[DATA SHOWN Boundary: Start]
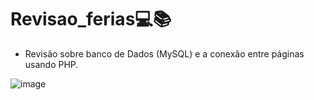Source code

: # Revisao_ferias💻📚 
* Revisão sobre banco de Dados (MySQL) e a conexão entre páginas usando PHP.
  
![image](https://github.com/user-attachments/assets/3f3e58b2-e5ab-467f-9ae1-843f57dc734d)

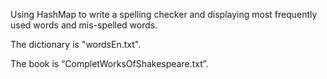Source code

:Using HashMap to write a spelling checker and displaying most frequently used words and mis-spelled words.

The dictionary is "wordsEn.txt".

The book is “CompletWorksOfShakespeare.txt”.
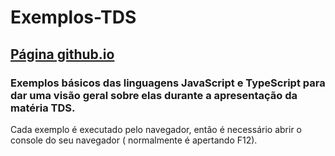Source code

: # Exemplos-TDS
## [Página github.io](https://pextre.github.io/Exemplos-TDS/)
### Exemplos básicos das linguagens JavaScript e TypeScript para dar uma visão geral sobre elas durante a apresentação da matéria TDS.
Cada exemplo é executado pelo navegador, então é necessário abrir o console do seu navegador ( normalmente é apertando F12).
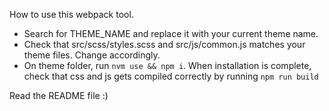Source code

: How to use this webpack tool.

- Search for THEME_NAME and replace it with your current theme name.
- Check that src/scss/styles.scss and src/js/common.js matches your theme files. Change accordingly.
- On theme folder, run `nvm use && npm i`. When installation is complete, check that css and js gets compiled correctly by running `npm run build` 

Read the README file :)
[DATA SHOWN Boundary: End]
YOUR GOAL:
When the word "https" shows up in a line of the entries, pull that line out.

WORKED SOLUTION:
![image](https://github.com/user-attachments/assets/3f3e58b2-e5ab-467f-9ae1-843f57dc734d)
## [Página github.io](https://pextre.github.io/Exemplos-TDS/)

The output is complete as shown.